Ailitardif, Star Breaker wrote:
Your words are nice, but let me remind you:
The legislation, dubbed the "don't say ***" bill, states teachers cannot "provide any instruction or material that discusses sexual orientation other than heterosexuality."
See? It says that teachers can only provide instruction or material that is heterosexual.
The quote is unattributed in the article though. They also put quotes around the nickname "don't say ***", which I'm sure doesn't appear in the actual proposed law, so unlike you, I'm not going to make assumptions either way. If that is the case, then it's a poorly worded law. Of course, according to the article, it's also unnecessary since apparently TN law currently already forbids such discussions anyway.
Then, they claim it is "neutral". Again, neutral would ban all discussions of sexual orientation at those grade levels. This specifically targets homosexuality. They are sending a clear message here.
And yet, the quote from the writer of the bill itself says that: "We should leave it to families to decide when it is appropriate to talk with children about sexuality - specifically before the eighth grade,". So it's it about discussing "sexuality" or "homosexuality"? Do you see how someone might interpret a ban on discussion of the social aspects of sexuality (which would include discussion about homosexuality) as a ban on discussion of homosexuality? After all, only when discussing those social aspects would the subject of homosexuality ever come up, right?

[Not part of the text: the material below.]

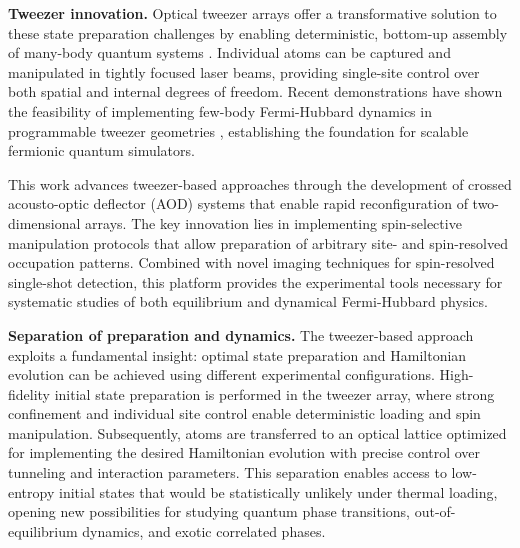 \textbf{Tweezer innovation.} Optical tweezer arrays offer a transformative solution to these state preparation challenges by enabling deterministic, bottom-up assembly of many-body quantum systems \cite{browaeys_many-body_2020}. Individual atoms can be captured and manipulated in tightly focused laser beams, providing single-site control over both spatial and internal degrees of freedom. Recent demonstrations have shown the feasibility of implementing few-body Fermi-Hubbard dynamics in programmable tweezer geometries \cite{spar_realization_2022,yan_two-dimensional_2022}, establishing the foundation for scalable fermionic quantum simulators.

This work advances tweezer-based approaches through the development of crossed acousto-optic deflector (AOD) systems that enable rapid reconfiguration of two-dimensional arrays. The key innovation lies in implementing spin-selective manipulation protocols that allow preparation of arbitrary site- and spin-resolved occupation patterns. Combined with novel imaging techniques for spin-resolved single-shot detection, this platform provides the experimental tools necessary for systematic studies of both equilibrium and dynamical Fermi-Hubbard physics.

\textbf{Separation of preparation and dynamics.} The tweezer-based approach exploits a fundamental insight: optimal state preparation and Hamiltonian evolution can be achieved using different experimental configurations. High-fidelity initial state preparation is performed in the tweezer array, where strong confinement and individual site control enable deterministic loading and spin manipulation. Subsequently, atoms are transferred to an optical lattice optimized for implementing the desired Hamiltonian evolution with precise control over tunneling and interaction parameters. This separation enables access to low-entropy initial states that would be statistically unlikely under thermal loading, opening new possibilities for studying quantum phase transitions, out-of-equilibrium dynamics, and exotic correlated phases.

I'll point out that the flip side of this issue is relevant and valid: Can't we also say that *** rights groups demanding discussion about social aspects of sexuality (including homosexuality) essentially insisting that discussion of their group be added to curriculum? And doesn't that get us back into the problem of "any group can do this for any aspect of sexuality, not just *** people"? I think it does and I think that the correct response is to not discuss said aspects at all at that grade level.
Realize as well, that I'm fully not discounting the possibility that said law is just a stupid poorly written knee-jerk reaction and contains exactly the sort of targeted language which would make it discriminatory. I'm not defending this law, but pointing out that there are more aspects to this issue than just "everyone must discuss homosexuality in health class or we're discriminating against gays".
I take your point here, I meant sexual orientation, not sexual identity. My apologies.
My point isn't about the label used though. My point is that a kid with a strong foot fetish would feel just as left out of a discussion about various social aspects of sexuality if they only included heterosexual and homosexual interactions as a homosexual might feel if said discussion only included heterosexual interactions. I'm asking you where the end point of this logic is. Because if there isn't one, then a slippery slope response is non-fallacious and should be considered. And I could take that slippery slope pretty darn far in this case.